*EXERCISE DESCRIPTION:* I need the number of lines in the listing below that contain "itemize", and only that number.

*DATA FOR ANALYSIS:*
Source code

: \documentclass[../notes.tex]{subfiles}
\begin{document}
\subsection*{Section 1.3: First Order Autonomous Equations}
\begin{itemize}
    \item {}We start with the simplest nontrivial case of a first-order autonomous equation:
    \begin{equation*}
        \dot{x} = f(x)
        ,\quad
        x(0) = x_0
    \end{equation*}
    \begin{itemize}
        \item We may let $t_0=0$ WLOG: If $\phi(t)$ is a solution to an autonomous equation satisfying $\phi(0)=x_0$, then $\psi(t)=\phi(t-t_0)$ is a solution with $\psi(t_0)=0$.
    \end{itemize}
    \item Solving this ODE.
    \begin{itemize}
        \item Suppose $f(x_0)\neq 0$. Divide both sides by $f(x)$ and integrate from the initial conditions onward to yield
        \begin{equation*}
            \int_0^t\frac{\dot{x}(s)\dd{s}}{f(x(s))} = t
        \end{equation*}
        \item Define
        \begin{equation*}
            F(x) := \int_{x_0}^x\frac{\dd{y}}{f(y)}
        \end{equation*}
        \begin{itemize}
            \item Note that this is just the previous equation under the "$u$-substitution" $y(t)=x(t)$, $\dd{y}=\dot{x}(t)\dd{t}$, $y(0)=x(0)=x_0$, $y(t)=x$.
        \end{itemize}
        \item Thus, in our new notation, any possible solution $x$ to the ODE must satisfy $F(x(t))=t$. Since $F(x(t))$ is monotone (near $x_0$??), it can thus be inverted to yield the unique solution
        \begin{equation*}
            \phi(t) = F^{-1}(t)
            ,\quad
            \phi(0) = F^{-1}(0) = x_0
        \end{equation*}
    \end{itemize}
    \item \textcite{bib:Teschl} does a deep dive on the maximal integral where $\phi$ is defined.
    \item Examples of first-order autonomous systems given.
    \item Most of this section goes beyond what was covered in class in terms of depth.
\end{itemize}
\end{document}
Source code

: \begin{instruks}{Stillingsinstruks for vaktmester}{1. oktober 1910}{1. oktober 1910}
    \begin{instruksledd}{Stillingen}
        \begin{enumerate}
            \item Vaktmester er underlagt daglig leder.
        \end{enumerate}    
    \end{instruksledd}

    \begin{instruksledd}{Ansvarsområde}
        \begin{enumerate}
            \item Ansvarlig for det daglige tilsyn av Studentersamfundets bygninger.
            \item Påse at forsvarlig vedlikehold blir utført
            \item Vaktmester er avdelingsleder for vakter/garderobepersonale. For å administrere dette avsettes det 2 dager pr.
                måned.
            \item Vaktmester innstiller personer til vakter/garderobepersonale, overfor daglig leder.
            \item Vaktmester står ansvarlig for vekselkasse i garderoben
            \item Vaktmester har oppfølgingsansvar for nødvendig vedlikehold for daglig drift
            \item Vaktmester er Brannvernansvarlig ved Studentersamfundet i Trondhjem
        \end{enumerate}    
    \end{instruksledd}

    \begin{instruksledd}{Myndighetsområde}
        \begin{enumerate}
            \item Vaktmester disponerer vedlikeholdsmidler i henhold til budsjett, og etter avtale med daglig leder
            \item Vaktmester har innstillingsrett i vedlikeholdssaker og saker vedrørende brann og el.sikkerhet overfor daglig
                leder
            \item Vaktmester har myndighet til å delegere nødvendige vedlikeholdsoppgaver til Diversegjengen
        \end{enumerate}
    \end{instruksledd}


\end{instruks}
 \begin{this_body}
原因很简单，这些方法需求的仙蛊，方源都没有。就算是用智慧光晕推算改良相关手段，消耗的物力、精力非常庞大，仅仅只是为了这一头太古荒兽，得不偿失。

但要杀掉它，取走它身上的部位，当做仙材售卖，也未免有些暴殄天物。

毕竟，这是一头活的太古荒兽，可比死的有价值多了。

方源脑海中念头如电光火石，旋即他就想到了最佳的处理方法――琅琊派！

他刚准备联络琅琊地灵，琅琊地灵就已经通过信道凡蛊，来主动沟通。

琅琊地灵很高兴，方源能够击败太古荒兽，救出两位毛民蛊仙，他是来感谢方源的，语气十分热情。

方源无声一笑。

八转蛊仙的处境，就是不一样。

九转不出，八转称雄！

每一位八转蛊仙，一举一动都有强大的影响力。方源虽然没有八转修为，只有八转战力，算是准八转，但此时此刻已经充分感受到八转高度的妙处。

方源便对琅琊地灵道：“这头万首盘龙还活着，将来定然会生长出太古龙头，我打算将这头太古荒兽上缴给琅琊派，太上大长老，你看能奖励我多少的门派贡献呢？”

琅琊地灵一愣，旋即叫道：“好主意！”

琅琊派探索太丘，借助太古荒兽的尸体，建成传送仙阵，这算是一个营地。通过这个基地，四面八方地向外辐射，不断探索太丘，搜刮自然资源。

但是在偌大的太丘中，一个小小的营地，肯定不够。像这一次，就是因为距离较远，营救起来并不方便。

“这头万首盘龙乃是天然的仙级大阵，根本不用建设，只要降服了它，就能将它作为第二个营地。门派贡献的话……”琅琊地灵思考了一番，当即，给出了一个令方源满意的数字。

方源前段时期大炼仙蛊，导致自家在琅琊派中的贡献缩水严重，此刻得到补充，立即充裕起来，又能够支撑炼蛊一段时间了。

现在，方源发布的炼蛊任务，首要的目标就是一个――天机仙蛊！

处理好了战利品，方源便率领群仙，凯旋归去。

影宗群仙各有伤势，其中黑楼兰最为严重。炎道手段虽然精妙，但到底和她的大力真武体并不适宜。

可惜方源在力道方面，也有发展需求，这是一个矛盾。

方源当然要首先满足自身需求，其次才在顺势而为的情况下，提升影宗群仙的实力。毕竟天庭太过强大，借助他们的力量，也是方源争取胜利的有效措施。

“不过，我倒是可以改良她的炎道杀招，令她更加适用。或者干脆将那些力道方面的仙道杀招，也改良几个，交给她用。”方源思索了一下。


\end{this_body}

*ANSWER TO THE EXERCISE:* 8